▶ **Aim of the exercise**
Among the entries below, find the line with "- stereo correspondence algorithms", then quote it and each following line up to and including the line with "Update - 83px0", and nothing else.
------ Available data ------
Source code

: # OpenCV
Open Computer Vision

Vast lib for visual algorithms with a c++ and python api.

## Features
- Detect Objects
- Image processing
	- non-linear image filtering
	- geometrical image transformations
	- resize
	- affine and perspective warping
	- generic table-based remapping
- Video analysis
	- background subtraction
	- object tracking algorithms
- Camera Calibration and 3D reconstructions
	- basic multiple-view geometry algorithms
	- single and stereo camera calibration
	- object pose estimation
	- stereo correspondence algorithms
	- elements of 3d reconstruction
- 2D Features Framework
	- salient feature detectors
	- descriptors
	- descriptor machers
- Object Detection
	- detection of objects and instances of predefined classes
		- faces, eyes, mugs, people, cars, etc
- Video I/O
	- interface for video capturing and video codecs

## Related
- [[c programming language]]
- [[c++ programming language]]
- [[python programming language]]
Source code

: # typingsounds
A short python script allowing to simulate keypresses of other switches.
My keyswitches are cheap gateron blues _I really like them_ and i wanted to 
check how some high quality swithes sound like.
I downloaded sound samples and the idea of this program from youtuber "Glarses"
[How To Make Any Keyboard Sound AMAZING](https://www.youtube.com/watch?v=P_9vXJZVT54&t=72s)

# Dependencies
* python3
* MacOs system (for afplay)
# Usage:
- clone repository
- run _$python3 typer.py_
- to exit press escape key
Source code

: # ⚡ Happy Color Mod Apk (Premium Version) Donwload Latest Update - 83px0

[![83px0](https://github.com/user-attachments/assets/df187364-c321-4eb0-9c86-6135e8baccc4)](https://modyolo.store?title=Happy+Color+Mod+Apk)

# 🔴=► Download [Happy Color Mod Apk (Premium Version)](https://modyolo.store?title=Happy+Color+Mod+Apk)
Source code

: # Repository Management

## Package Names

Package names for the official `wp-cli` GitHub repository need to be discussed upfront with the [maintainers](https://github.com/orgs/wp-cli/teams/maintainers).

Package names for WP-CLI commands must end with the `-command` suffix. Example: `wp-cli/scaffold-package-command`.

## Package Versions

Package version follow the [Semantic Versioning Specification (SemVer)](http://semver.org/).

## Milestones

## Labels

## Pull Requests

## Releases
------
▶ **Task response**
	- stereo correspondence algorithms
	- elements of 3d reconstruction
- 2D Features Framework
	- salient feature detectors
	- descriptors
	- descriptor machers
- Object Detection
	- detection of objects and instances of predefined classes
		- faces, eyes, mugs, people, cars, etc
- Video I/O
	- interface for video capturing and video codecs

## Related
- [[c programming language]]
- [[c++ programming language]]
- [[python programming language]]
Source code

: # typingsounds
A short python script allowing to simulate keypresses of other switches.
My keyswitches are cheap gateron blues _I really like them_ and i wanted to 
check how some high quality swithes sound like.
I downloaded sound samples and the idea of this program from youtuber "Glarses"
[How To Make Any Keyboard Sound AMAZING](https://www.youtube.com/watch?v=P_9vXJZVT54&t=72s)

# Dependencies
* python3
* MacOs system (for afplay)
# Usage:
- clone repository
- run _$python3 typer.py_
- to exit press escape key
Source code

: # ⚡ Happy Color Mod Apk (Premium Version) Donwload Latest Update - 83px0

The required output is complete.